A day after the city of Seattle signed an memorandum of understanding on a $660 million renovation of KeyArena, NHL Commissioner Gary Bettman announced the the league has authorized a Seattle ownership group to file an application expansion for a franchise to begin play in the 2020-21 season. Bettman put the brakes on any celebrations when he explicitly said what this is not:

“That doesn’t mean we have granted an expansion team,” Commissioner Bettman said following the Board of Governors meeting. “We have agreed as a league to take and consider an expansion application and to let them run in the next few months a season ticket drive.”

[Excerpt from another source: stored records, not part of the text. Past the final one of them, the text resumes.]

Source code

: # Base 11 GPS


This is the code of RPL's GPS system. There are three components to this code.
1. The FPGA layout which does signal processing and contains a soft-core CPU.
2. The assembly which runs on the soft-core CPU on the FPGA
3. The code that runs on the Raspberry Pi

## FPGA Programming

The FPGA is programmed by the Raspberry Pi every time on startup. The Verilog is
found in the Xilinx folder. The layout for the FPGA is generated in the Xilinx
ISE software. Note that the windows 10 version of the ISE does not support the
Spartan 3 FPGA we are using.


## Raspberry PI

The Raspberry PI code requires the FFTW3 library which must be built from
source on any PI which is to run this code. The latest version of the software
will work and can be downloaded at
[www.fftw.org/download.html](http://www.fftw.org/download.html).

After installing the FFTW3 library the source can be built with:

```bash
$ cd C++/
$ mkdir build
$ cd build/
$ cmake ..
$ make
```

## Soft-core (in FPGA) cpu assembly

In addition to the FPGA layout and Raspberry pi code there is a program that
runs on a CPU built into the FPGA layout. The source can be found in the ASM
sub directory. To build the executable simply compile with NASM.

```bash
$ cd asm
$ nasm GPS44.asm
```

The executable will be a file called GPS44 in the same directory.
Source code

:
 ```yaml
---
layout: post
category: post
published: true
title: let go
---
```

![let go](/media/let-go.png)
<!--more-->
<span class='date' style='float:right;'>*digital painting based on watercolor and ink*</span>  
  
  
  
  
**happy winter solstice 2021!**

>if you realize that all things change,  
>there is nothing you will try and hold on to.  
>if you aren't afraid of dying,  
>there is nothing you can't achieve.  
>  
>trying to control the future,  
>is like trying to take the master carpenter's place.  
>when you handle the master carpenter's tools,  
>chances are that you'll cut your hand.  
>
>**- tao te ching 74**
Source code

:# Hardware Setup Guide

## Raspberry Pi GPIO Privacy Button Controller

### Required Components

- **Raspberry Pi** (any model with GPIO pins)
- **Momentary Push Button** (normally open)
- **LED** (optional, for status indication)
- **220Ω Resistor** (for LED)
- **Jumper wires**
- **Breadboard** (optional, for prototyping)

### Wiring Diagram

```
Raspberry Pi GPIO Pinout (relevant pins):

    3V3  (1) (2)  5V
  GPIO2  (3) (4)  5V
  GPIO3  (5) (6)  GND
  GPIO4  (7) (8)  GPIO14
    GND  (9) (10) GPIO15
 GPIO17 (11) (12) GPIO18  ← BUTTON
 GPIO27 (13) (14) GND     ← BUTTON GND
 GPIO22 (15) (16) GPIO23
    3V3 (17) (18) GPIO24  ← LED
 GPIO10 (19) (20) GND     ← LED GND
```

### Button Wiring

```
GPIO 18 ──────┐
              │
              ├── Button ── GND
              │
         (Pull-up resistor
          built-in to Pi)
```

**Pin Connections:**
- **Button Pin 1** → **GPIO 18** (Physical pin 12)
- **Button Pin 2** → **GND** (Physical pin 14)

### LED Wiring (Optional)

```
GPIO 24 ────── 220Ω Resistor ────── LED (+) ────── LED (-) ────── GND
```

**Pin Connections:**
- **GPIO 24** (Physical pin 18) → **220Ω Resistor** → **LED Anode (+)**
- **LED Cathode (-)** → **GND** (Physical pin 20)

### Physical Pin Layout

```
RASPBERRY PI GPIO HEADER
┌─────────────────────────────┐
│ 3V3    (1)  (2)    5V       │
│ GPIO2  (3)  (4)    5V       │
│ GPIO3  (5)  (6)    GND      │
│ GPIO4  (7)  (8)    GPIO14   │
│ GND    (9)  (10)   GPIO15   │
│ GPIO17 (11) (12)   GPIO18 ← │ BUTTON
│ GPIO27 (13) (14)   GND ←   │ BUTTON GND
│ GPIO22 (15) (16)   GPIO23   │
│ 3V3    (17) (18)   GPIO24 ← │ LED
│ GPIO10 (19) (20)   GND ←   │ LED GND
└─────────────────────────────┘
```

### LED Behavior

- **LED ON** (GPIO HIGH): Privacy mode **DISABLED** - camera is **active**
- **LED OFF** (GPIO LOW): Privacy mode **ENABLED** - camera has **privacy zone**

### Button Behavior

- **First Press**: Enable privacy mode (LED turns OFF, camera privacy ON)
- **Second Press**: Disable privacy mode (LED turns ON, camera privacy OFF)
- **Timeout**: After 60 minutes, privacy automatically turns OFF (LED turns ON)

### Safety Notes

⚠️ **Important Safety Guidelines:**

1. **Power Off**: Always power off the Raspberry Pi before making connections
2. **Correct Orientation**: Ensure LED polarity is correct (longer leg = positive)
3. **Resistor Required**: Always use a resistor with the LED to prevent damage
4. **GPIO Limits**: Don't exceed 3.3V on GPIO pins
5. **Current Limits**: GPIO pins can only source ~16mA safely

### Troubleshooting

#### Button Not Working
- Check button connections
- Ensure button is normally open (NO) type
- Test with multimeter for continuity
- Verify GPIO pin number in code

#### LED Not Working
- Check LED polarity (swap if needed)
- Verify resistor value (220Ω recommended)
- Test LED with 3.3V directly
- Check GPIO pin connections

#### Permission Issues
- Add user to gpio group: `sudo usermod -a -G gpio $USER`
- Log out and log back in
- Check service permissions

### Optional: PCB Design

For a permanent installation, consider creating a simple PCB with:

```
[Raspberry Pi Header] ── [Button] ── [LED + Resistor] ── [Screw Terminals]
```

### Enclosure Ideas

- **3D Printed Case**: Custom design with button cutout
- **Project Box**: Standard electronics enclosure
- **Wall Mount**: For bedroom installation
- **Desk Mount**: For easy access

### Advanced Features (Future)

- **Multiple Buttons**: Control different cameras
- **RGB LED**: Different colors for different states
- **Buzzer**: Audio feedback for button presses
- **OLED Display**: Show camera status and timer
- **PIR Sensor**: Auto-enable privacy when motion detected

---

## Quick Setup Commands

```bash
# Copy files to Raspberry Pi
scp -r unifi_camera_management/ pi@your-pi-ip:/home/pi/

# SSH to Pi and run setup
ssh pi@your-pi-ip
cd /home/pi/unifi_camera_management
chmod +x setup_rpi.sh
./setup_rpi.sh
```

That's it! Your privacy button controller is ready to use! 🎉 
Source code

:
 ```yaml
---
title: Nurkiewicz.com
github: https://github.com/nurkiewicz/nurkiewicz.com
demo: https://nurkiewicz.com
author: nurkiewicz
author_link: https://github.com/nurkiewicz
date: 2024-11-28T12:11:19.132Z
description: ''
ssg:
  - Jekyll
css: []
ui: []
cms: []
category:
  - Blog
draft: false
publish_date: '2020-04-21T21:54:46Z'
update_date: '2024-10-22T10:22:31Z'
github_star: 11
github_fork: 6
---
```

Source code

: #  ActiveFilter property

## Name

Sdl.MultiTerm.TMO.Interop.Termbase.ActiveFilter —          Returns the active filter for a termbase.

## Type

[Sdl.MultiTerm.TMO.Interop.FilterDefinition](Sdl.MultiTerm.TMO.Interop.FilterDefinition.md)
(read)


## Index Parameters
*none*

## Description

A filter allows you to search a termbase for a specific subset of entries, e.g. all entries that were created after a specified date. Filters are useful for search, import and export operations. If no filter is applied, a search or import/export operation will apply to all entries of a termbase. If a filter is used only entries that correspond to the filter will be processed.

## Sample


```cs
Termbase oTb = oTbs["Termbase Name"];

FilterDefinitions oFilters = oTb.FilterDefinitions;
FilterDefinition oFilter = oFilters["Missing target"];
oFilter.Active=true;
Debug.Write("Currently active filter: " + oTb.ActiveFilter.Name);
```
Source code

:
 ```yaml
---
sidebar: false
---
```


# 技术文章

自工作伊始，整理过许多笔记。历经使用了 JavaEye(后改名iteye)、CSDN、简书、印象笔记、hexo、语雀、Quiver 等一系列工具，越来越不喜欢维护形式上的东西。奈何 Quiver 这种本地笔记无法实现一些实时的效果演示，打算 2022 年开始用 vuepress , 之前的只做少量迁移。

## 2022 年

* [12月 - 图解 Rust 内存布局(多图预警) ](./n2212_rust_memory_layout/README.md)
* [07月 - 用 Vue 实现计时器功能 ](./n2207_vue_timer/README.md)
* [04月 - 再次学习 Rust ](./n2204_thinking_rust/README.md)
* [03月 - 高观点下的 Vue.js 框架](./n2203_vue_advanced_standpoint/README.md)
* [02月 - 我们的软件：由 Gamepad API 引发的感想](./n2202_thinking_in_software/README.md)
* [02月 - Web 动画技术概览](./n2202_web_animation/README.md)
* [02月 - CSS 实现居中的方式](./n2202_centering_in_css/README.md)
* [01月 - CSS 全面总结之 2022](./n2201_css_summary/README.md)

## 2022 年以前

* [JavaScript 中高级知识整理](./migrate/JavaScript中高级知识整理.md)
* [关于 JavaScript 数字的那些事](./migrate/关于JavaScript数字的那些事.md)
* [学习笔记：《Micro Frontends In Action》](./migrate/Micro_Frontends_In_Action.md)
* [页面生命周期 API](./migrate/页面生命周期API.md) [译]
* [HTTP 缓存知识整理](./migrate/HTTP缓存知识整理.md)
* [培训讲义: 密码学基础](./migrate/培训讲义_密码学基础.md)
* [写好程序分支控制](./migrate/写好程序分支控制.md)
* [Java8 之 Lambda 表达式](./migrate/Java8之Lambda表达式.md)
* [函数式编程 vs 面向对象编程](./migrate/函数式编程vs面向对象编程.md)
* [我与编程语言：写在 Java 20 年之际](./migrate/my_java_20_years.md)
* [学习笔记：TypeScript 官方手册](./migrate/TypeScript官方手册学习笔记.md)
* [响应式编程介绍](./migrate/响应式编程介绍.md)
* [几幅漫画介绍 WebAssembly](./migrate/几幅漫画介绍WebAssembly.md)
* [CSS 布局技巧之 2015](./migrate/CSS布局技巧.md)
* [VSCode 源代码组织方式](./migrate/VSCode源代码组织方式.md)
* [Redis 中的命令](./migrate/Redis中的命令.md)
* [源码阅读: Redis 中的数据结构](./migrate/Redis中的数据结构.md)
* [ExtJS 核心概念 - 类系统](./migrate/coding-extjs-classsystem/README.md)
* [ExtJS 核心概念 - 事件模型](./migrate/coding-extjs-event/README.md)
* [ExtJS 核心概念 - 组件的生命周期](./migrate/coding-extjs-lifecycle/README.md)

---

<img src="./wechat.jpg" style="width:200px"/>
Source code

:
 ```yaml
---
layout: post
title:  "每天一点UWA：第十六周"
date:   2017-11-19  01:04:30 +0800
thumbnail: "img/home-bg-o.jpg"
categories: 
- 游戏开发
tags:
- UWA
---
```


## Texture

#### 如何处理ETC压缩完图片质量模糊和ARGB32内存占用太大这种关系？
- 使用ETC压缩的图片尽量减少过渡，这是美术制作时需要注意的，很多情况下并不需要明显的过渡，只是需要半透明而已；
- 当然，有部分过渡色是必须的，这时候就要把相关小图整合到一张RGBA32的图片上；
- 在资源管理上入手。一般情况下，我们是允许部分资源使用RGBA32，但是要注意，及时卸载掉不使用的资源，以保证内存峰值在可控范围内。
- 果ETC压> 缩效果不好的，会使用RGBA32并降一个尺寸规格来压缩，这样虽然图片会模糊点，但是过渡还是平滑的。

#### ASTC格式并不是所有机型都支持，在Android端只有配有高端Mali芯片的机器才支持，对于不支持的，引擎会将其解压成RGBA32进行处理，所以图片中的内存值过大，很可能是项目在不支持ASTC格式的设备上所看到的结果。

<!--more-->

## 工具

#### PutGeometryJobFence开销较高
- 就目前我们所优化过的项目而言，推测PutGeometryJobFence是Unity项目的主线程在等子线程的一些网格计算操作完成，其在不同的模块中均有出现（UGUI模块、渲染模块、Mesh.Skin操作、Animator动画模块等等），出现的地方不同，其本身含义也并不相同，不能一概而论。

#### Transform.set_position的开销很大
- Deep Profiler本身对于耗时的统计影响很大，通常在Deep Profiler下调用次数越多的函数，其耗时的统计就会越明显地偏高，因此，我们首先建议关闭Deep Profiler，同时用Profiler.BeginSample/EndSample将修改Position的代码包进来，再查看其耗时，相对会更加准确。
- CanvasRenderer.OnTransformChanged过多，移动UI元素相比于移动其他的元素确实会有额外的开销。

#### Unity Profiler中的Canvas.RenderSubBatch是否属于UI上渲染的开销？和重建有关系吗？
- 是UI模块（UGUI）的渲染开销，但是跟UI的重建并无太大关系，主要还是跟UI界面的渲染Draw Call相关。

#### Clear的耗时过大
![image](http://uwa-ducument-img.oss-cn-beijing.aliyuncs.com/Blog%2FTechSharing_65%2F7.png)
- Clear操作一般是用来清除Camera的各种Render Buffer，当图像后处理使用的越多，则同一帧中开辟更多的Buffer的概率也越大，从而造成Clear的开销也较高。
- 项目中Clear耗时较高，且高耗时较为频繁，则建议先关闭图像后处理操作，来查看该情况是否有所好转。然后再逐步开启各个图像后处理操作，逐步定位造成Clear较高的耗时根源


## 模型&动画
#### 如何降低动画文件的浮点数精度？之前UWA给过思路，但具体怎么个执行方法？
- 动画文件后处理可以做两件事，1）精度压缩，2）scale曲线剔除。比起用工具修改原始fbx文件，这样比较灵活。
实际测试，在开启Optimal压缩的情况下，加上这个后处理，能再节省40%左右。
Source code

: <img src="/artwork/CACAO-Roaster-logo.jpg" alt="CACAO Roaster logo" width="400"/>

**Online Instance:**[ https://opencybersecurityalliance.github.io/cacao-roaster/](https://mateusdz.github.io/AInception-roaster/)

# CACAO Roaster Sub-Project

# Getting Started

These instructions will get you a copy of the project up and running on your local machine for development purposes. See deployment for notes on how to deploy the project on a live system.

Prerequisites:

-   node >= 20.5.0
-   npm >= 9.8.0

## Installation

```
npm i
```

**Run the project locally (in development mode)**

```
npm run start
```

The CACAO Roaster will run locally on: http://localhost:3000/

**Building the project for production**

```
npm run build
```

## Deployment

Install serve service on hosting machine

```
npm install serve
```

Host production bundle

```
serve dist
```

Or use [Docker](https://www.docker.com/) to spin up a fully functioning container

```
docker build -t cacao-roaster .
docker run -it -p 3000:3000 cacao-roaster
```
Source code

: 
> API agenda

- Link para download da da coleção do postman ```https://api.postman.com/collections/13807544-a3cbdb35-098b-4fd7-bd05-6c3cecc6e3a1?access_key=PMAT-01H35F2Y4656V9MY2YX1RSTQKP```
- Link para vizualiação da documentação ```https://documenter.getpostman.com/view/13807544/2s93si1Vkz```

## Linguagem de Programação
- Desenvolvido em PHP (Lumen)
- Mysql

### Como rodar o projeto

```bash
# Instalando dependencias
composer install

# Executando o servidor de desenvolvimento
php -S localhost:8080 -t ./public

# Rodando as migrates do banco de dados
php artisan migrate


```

But, Seattle, you can get your hopes up. There’s an ownership group, led by private equity CEO David Bonderman and Hollywood producer Jerry Bruckheimer, and partnered with the company leading the arena renovation, which is led by Tim Leweike, who has a deep sports management background—he was previously CEO of companies that owned the Kings and Maple Leafs. There’s a season-ticket drive starting, something that probably wouldn’t be allowed if the league wasn’t set on this. There’s an expansion fee—$650 million, which is $150 million more than Las Vegas paid. (Deputy commissioner Bill Daly said the fee is different because of the market and because of inflation.) Basically, this is the same process that prefigured the Vegas Golden Knights’ birth, and barring anything unexpected, this feels inevitable.

Notably, Seattle is the only city that’s being allowed to bid for an expansion team. This isn’t an open competition. Sorry, Quebec City. The NHL has other plans for you now. See below.

And Seattle’s already talking trash to their inevitable geographic rivals. Here’s mayor Jenny Durkan:

“We saw the Canucks are really excited to come here and get beat. And we’re excited to go up north. We remember Seattle has more Stanley Cups and we plan to add to that.”


Yes, Seattle does have a Stanley Cup, won by the Pacific Coast Hockey Association’s Seattle Metropolitans in 1917. But while the Canucks have none, the PCHA’s Vancouver Millionaires won a Cup in 1915. So let’s call this one even.

There’s one potential wrench to all these proceedings, though it wouldn’t affect Seattle getting a team. Bettman was clear in his announcement that the NHL may consider the possibility of relocation rather than expansion, if, by the time 2020 rolls around, there’s another franchise that needs to move.


That’s a threat to the politicians and residents of Arizona, Ottawa, Calgary, and anywhere else the NHL is angling for a new publicly funded arena. The NHL still wants those markets to pony up, and is happy to use an incoming Seattle team as more immediate leverage against them. (The list of blackmailed markets no longer includes Raleigh; the Hurricanes’ sale has been approved, and relocation is no longer on the table. For now.)

I do not believe the Seattle club will be a relocated team. I think the NHL very much wants to get to 32 teams to balance out the unbalanced divisions. (Put Seattle in the Pacific and move the Coyotes to the Central. Done.) I believe the NHL is smart enough to realize that Quebec City, with its new arena, best serves as leverage to get the arena subsidies it’s seeking in so many places. And if you actually call a city’s bluff and move the team, sometimes you find out the leverage itself was the more valuable thing. Ask the NFL about Los Angeles.


So, as a betting man, I think Seattle gets a brand-new expansion team, though it’s possible 2020 is a year or two too optimistic a projection for it to begin play. I think an NBA team for Seattle will be not far behind. And I think Quebec City gets made to twist in the wind for another decade.